▶ Work order:
Look through the records and copy each line that has "must" in it.

*** Opening Given information ***

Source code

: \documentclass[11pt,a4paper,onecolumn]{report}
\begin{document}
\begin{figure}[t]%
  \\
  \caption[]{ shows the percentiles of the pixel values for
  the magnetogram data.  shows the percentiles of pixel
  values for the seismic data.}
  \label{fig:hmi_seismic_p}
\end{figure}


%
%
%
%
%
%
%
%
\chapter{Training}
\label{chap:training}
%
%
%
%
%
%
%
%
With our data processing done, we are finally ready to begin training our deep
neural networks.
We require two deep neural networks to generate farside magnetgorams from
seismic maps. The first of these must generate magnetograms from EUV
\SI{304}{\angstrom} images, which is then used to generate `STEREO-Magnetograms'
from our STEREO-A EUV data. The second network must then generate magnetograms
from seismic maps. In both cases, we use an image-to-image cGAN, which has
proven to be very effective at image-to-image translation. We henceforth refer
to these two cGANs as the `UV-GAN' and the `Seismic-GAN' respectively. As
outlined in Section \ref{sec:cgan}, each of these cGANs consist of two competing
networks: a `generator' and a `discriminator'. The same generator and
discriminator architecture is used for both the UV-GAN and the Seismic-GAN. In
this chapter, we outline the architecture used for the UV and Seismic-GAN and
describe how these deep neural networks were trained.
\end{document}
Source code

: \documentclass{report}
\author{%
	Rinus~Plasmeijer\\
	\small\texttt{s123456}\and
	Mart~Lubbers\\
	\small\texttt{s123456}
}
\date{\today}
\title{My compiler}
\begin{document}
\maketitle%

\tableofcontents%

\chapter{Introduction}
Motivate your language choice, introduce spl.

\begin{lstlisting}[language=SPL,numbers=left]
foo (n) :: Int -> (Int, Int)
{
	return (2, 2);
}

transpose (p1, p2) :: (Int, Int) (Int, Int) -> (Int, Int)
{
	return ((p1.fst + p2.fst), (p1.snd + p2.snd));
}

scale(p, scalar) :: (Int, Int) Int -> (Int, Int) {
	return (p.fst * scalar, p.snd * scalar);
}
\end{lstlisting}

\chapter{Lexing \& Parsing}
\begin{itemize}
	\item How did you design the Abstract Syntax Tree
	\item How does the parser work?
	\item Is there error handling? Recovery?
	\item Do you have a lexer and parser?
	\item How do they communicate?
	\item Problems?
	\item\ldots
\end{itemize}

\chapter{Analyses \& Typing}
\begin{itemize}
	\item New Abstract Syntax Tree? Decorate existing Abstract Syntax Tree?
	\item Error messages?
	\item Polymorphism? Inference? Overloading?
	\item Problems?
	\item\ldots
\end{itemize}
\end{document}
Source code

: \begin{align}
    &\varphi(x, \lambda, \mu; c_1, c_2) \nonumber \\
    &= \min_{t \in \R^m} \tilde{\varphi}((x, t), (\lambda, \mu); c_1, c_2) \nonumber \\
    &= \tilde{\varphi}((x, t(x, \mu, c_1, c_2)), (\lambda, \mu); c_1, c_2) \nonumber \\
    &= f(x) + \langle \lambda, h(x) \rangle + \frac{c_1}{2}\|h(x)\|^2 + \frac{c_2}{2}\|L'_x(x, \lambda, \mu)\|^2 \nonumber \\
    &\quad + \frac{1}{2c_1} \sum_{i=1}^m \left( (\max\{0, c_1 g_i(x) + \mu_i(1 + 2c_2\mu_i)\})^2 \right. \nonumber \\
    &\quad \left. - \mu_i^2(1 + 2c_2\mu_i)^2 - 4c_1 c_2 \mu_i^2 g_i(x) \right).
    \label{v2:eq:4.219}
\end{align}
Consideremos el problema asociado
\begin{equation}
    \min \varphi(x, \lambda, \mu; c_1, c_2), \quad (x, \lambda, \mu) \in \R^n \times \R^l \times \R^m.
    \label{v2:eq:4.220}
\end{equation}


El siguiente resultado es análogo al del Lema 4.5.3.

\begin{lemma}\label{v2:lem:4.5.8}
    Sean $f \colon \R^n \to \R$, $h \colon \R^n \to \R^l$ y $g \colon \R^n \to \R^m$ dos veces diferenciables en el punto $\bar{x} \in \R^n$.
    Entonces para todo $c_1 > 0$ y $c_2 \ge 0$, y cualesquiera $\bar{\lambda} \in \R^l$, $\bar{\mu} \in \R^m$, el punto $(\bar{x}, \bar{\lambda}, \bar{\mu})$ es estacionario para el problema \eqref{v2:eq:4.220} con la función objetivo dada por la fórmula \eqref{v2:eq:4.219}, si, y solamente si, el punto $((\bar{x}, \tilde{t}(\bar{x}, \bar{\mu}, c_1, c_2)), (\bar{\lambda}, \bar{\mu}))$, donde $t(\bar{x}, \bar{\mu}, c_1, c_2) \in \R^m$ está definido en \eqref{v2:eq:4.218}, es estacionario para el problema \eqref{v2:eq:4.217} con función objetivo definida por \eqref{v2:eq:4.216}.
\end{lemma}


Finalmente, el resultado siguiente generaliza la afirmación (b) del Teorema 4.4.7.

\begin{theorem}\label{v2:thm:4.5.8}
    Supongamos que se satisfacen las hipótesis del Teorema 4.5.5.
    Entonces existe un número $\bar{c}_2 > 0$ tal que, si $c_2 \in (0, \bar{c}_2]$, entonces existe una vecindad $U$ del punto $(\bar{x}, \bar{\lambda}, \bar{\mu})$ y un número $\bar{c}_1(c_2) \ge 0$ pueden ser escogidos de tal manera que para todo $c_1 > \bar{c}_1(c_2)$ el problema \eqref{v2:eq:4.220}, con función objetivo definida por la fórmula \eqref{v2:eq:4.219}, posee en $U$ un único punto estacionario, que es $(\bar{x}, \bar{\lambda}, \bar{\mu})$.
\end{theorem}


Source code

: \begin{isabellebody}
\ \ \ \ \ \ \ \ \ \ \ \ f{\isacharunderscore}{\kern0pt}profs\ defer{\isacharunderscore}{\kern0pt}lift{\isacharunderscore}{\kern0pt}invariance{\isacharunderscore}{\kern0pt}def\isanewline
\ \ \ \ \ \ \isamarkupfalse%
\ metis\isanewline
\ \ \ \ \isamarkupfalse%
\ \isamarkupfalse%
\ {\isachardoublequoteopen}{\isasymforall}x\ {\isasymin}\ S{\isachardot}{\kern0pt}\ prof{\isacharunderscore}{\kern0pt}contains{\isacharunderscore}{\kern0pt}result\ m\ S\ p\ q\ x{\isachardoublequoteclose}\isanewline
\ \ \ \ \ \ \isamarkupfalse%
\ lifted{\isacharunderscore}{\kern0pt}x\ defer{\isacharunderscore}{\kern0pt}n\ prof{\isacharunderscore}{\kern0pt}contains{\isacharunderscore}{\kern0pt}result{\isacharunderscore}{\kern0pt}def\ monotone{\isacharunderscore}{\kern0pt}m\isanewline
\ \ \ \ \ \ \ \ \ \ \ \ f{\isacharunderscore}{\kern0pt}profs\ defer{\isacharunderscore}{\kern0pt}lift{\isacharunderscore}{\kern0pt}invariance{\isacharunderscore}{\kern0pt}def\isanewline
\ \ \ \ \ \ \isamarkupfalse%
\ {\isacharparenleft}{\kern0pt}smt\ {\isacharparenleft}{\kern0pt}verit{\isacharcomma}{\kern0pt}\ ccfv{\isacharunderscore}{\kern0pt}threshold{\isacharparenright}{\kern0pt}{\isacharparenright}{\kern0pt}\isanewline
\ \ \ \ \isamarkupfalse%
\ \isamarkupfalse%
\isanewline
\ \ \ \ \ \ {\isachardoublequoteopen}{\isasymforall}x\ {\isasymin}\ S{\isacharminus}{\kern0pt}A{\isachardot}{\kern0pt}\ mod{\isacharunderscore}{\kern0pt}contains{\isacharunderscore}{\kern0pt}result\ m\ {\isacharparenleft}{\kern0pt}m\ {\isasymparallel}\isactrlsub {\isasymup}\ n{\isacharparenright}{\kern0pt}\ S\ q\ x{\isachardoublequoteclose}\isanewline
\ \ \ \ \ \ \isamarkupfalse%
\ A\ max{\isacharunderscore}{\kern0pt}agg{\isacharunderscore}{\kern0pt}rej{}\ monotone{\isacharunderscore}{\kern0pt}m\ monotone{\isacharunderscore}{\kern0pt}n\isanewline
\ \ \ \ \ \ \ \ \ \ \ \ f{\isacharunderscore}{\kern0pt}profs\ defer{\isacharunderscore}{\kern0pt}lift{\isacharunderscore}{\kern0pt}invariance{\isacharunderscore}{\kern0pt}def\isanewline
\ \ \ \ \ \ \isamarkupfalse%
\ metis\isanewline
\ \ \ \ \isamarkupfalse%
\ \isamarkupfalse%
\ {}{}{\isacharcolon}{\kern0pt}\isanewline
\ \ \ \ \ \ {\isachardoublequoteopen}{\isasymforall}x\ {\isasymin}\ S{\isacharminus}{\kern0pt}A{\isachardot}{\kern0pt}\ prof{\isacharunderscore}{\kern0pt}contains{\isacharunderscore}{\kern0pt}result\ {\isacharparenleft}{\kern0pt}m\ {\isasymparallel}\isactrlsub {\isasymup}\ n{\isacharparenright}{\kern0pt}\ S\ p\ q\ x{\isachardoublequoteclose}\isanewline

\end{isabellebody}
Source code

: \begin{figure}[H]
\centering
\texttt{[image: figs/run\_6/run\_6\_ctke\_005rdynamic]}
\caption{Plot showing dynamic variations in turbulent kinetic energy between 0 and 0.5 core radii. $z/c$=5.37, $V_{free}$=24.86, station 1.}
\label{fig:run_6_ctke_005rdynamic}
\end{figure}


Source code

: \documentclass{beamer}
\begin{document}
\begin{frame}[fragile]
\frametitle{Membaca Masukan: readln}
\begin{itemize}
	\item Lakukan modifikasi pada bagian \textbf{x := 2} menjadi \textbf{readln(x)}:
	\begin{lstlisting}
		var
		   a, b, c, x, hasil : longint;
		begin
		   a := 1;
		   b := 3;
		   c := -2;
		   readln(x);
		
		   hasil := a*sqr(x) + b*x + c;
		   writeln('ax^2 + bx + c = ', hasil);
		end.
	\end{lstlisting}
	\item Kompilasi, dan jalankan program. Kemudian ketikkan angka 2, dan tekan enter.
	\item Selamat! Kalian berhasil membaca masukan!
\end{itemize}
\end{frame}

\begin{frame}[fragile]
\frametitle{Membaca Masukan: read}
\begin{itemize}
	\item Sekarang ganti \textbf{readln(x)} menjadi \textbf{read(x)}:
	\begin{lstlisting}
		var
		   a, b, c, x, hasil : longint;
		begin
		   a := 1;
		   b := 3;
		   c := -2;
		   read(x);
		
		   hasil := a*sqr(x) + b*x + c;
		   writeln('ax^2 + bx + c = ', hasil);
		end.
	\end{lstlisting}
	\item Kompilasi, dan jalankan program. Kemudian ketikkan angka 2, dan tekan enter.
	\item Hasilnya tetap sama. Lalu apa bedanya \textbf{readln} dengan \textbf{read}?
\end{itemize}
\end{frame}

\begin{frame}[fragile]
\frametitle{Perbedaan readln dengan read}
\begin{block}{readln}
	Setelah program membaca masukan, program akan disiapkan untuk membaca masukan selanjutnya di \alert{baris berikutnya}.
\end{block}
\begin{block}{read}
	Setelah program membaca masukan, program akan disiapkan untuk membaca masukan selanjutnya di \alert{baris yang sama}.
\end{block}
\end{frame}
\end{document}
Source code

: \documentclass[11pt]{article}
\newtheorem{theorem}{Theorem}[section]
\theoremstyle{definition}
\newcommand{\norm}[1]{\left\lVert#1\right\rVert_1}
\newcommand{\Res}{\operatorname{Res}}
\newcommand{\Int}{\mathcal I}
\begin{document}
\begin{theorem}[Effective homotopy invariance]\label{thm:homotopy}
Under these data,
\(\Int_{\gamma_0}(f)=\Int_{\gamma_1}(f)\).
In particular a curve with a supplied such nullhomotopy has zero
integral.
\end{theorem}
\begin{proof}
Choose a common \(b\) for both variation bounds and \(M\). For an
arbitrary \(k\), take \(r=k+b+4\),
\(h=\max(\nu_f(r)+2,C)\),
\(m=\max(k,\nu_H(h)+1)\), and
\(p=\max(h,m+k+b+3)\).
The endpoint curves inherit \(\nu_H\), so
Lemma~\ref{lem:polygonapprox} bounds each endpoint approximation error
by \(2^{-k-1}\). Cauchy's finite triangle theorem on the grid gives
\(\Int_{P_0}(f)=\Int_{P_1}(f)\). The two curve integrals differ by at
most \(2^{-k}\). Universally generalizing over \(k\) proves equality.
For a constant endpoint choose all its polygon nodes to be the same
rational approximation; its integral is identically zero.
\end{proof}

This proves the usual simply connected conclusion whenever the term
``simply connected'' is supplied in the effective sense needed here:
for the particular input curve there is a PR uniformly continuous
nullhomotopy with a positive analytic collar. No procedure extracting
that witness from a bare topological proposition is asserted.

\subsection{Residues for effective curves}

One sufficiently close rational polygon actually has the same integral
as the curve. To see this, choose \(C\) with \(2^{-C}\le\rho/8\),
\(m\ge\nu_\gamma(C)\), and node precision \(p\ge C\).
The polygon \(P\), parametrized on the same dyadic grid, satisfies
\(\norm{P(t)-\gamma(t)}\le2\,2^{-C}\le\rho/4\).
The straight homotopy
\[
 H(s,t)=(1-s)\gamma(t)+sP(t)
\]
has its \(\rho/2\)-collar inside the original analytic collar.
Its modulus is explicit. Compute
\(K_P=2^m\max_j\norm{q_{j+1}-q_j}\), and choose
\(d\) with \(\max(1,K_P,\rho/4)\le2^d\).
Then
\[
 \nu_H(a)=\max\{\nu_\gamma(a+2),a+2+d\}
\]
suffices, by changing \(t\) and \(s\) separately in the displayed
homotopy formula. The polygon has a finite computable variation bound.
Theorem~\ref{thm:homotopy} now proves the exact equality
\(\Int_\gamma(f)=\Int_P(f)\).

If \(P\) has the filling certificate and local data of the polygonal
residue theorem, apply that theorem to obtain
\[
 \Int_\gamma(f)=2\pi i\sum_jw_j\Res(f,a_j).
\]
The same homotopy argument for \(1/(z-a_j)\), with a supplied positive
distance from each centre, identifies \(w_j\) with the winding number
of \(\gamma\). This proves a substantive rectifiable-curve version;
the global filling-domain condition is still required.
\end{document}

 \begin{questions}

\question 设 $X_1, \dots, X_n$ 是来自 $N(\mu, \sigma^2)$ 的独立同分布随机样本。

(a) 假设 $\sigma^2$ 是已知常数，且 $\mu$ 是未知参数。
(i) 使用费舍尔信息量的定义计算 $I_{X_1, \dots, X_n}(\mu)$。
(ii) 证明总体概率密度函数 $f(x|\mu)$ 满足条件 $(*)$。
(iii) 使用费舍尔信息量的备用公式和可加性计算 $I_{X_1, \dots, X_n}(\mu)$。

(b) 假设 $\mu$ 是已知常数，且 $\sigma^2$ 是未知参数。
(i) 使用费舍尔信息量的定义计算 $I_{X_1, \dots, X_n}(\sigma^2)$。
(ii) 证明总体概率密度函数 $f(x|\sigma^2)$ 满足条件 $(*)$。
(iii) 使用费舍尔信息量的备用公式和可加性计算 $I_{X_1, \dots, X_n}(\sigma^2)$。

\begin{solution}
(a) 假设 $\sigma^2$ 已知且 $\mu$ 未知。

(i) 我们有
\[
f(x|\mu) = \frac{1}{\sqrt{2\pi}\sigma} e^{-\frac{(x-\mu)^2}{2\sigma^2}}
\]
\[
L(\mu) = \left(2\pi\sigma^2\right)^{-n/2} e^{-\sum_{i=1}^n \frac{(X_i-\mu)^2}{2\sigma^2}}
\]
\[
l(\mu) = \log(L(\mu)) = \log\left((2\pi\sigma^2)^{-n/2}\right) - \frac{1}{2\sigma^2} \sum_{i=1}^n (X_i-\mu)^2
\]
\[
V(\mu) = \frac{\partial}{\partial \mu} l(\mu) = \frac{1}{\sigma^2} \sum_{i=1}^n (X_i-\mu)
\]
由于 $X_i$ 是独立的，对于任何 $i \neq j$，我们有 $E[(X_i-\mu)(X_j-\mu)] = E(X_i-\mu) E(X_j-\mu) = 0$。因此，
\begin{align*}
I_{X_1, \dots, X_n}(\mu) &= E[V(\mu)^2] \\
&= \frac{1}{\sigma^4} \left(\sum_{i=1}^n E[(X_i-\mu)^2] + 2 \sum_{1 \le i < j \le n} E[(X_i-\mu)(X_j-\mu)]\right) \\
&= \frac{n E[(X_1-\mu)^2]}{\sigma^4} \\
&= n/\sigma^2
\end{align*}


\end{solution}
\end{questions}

*** Closing Given information ***

▶ Reply to the task:
seismic maps. The first of these must generate magnetograms from EUV
from our STEREO-A EUV data. The second network must then generate magnetograms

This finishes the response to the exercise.